四年前の東日本大震災の時は観測ポイントが少なく、シアトルと調布の間の海底で大きな地震が発生することまでは分かったが、それ以上の位置決定はできず警告を発することはかなわなかった。現在はオーストラリア・ハワイと日本の間の電波も観測しており、日本周辺の海底で発生する地震の前兆もキャッチできる。一方、地震予報の伝達方法も整備され、スマホやパソコンで現在一万人余りの個人会員に週二回、月額六百円で、また法人向けにさらに詳しい情報も配信されている。

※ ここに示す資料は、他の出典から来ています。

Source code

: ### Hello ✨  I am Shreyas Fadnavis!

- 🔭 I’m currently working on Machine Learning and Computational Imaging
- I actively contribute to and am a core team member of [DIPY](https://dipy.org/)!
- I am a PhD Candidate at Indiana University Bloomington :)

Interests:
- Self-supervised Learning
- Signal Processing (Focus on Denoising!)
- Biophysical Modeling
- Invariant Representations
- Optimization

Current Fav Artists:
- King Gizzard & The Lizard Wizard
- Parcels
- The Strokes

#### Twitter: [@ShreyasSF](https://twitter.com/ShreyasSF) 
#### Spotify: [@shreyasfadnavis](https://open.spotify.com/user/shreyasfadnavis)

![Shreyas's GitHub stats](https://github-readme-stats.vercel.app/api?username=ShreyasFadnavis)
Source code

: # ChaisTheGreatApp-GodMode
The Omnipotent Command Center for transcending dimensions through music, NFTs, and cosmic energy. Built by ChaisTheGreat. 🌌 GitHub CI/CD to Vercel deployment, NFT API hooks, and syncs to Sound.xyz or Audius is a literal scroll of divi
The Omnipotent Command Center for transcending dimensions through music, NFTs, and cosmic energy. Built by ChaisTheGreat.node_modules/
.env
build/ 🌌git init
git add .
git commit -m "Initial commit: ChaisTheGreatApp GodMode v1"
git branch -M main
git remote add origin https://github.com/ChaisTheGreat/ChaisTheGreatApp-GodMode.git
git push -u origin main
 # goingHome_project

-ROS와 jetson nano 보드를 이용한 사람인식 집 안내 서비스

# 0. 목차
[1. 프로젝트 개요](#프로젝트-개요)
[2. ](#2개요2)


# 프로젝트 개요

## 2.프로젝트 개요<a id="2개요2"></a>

地震予知は学際的な研究対象であるため力学、電磁気学、動物学など多くの研究分野からのアプローチが求められる。あらゆる科学的な研究を排除せず同じ土俵に載せ、重複する異常データを検証することでさらに精度を高めることができる。科学はあきらめた段階で進歩が止まる。百%の地震予知を目指すにはあまたのハードルを越えなくてはならないが研究を決して諦めてはいけない。地震予知は、地震大国日本が世界から期待される大きな使命である。